Otto Urban,  photo: Jan Profous,  ČRo
Le symbolisme est un phénomène difficile à limiter par le temps parce que ses racines plongent dans le romantisme donc dans la première moitié du XIXe siècle et ses répercussions se font sentir encore aujourd’hui. Otto Urban explique pourquoi son livre ne couvre que la période allant de 1880 à 1914 :

« Ce sont les limites de la période à partir du moment où le symbolisme a fait son apparition dans le milieu tchèque et a atteint son apogée, jusqu’au début de la Première Guerre mondiale qui ne met pas fin à ce mouvement mais provoque un tournant essentiel dans l’histoire de la civilisation humaine à la suite duquel rien n’a plus été comme avant. C’est pour cette raison que nous avons choisi ces dates. »

Une fenêtre sur le monde

Antonín Hudeček,  'Psyché',  photo: La galérie nationale
Pour les artistes tchèques de la fin du XIXe siècle le nouveau courant est une fenêtre sur le monde, une porte qui leur permet de sortir de l’isolement et du provincialisme et de s’intégrer dans les milieux artistiques européens. Désormais l’art tchèque s’émancipe et cesse de jouer exclusivement le rôle patriotique qui en a fait un des piliers de l’identité nationale. Les artistes commencent à se considérer comme membres d’une communauté spirituelle internationale qui est supérieure à toutes les tendances nationalistes ou sociales. Ce thème est souvent évoqué par le poète, critique et plasticien Karel Hlaváček, figure de proue du symbolisme et de la décadence tchèques. Il exprime ses opinions hérétiques en 1896 dans un texte intitulé « Le nationalisme et l’internationalisme » reproduit dans le livre. Lui et ses confrères se considèrent comme des citoyens du monde et ne cachent pas leur intérêt profond pour la création des artistes de Paris, Londres, Berlin, Vienne, Bruxelles, Cracovie ou de Rome. Avec beaucoup d’énergie, ils nouent des amitiés et des contacts avec ces artistes qui leurs sembles proches et préparent le terrain aux futures avant-gardes tchèques qui pourront entrer tout à fait naturellement dans le contexte international. Ils ne négligent pas non plus la création de leurs confrères tchèques de langue allemande. L’historien de l’art Adam Hnojil, un des auteurs du livre « Les Lointains mystérieux » évoque ces tendances qui se heurtaient aux réticences des milieux patriotiques et traditionalistes :

Beneš Knüpfer,  'Invitation au jeu',  photo: La galérie nationale
« L’originalité de ce projet réside dans le fait qu’il met côte à côte, après une très longue période, des auteurs tchèques et allemands. Les symbolistes eux-mêmes, se considéraient comme cosmopolites. Cela leur était reproché d’ailleurs aussi par la critique de l’époque. Cette critique venant des milieux réalistes prenait pour cible le cosmopolitisme des artistes symbolistes. Pour les réalistes, comme par exemple pour Renáta Tyršová, le mot ‘cosmopolite’ était une espèce d’insulte. Les artistes réunis dans le livre ‘Les lointains mystérieux’ sont primairement cosmopolites ce qui est valable aussi pour l’espace tchéco-allemand. Après une longue période les auteurs tchèques et allemands sont donc placés ici dans le même contexte qui leur est propre. »

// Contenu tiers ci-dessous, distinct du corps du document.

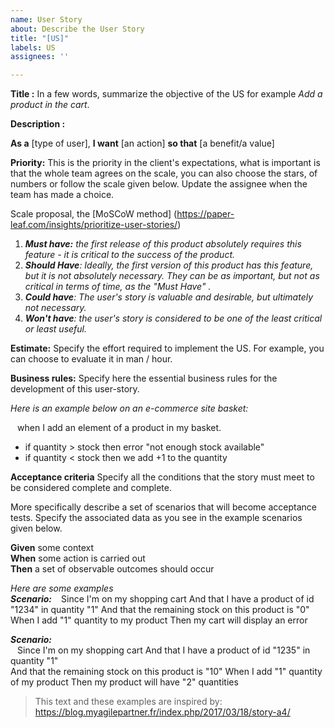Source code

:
 ```yaml
---
name: User Story
about: Describe the User Story
title: "[US]"
labels: US
assignees: ''

---
```


**Title :** In a few words, summarize the objective of the US for example _Add a product in the cart_.


**Description :**

**As a** [type of user], **I want** [an action] **so that** [a benefit/a value]<br>

**Priority:** This is the priority in the client's expectations, what is important is that the whole team agrees on the scale, you can also choose the stars, of numbers or follow the scale given below. Update the assignee when the team has made a choice.

Scale proposal, the [MoSCoW method] (https://paper-leaf.com/insights/prioritize-user-stories/)
1. _**Must have:** the first release of this product absolutely requires this feature - it is critical to the success of the product._
2. _**Should Have**: Ideally, the first version of this product has this feature, but it is not absolutely necessary. They can be as important, but not as critical in terms of time, as the "Must Have" ._
3. _**Could have**: The user's story is valuable and desirable, but ultimately not necessary._
4. _**Won't have**: the user's story is considered to be one of the least critical or least useful._


**Estimate:** Specify the effort required to implement the US.
For example, you can choose to evaluate it in man / hour.

**Business rules:**
Specify here the essential business rules for the development of this user-story.

_Here is an example below on an e-commerce site basket:_

`` ``
when I add an element of a product in my
basket.
- if quantity > stock then error "not enough stock available"
- if quantity < stock then we add +1 to the quantity
`` ``

**Acceptance criteria**
Specify all the conditions that the story must meet to be considered complete and complete.

More specifically describe a set of scenarios that will become acceptance tests. Specify the associated data as you see in the example scenarios given below.

**Given** some context <br>
**When** some action is carried out <br>
**Then** a set of observable outcomes should occur <br>

_Here are some examples_ <br>
_**Scenario:**_
`` ``
Since I'm on my shopping cart
And that I have a product of id "1234" in quantity "1"
And that the remaining stock on this product is "0"
When I add "1" quantity to my product
Then my cart will display an error
`` ``

_**Scenario:**_ <br>
`` ``
Since I'm on my shopping cart
And that I have a product of id "1235" in quantity "1" <br>
And that the remaining stock on this product is "10"
When I add "1" quantity of my product
Then my product will have "2" quantities
`` ``

> This text and these examples are inspired by: https://blog.myagilepartner.fr/index.php/2017/03/18/story-a4/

Un courant aux racines romantiques

František Bílek,  'L'ébahissement',  photo: La galérie nationale
Le symbolisme est perçu comme la continuation de certaines tendances romantiques et notamment celles vers l’individualisme de l’artiste-créateur. L’artiste symboliste est une personnalité élue et visionnaire qui est capable de voir et refléter le monde d’une façon différente de celle des gens réalistes. Pendant longtemps le symbolisme tchèque a été considéré comme un des courants de l’Art nouveau, comme une manifestation des tendances décadentes Fin de siècle. Otto Urban présente dans son livre le symbolisme dans les arts plastiques tchèques pour la première fois comme un phénomène à part, comme un mouvement important qui a laissé des traces dans la création des plus grands artistes tchèques du tournant des XIXe et du XXe siècles. Le lecteur trouve dans le livre une pléiade de peintres et sculpteurs qui ont acquis par la suite une renommée internationale, dont Alfons Mucha, František Kupka, Max Švabinský, Beneš Knüpfer, Jan Zrzavý, mais aussi des noms d’artistes moins connus et presque oubliés que les auteurs du livre lui permettent de redécouvrir. Parmi eux il y aussi les œuvres d’artistes tchèques de langue allemande comme Richard Teschner ou Ferdinand Staeger. Les auteurs du livre ont réuni une quantité considérable d’informations sur ces artistes et leur ouvrage peut donc être considéré comme un livre de référence. Adam Hnojil constate :

Jan Preisler,  'Le lac noir',  photo: La galérie nationale
« ‘Les Lointains mystérieux’ est un livre qui retrace le thème du symbolisme de façon encyclopédique. Otto Urban lui-même a déclaré que ce livre couvre ce thème dans son ensemble. Pour cette raison il a donné à cet ouvrage une forme encyclopédique. Le livre comprend des portraits des artistes, des anthologies de textes de l’époque, des textes explicatifs d’Otto Urban et aussi une importante partie iconographique remarquable parce qu’elle reproduit des œuvres de collections privées dont beaucoup encore inédites. »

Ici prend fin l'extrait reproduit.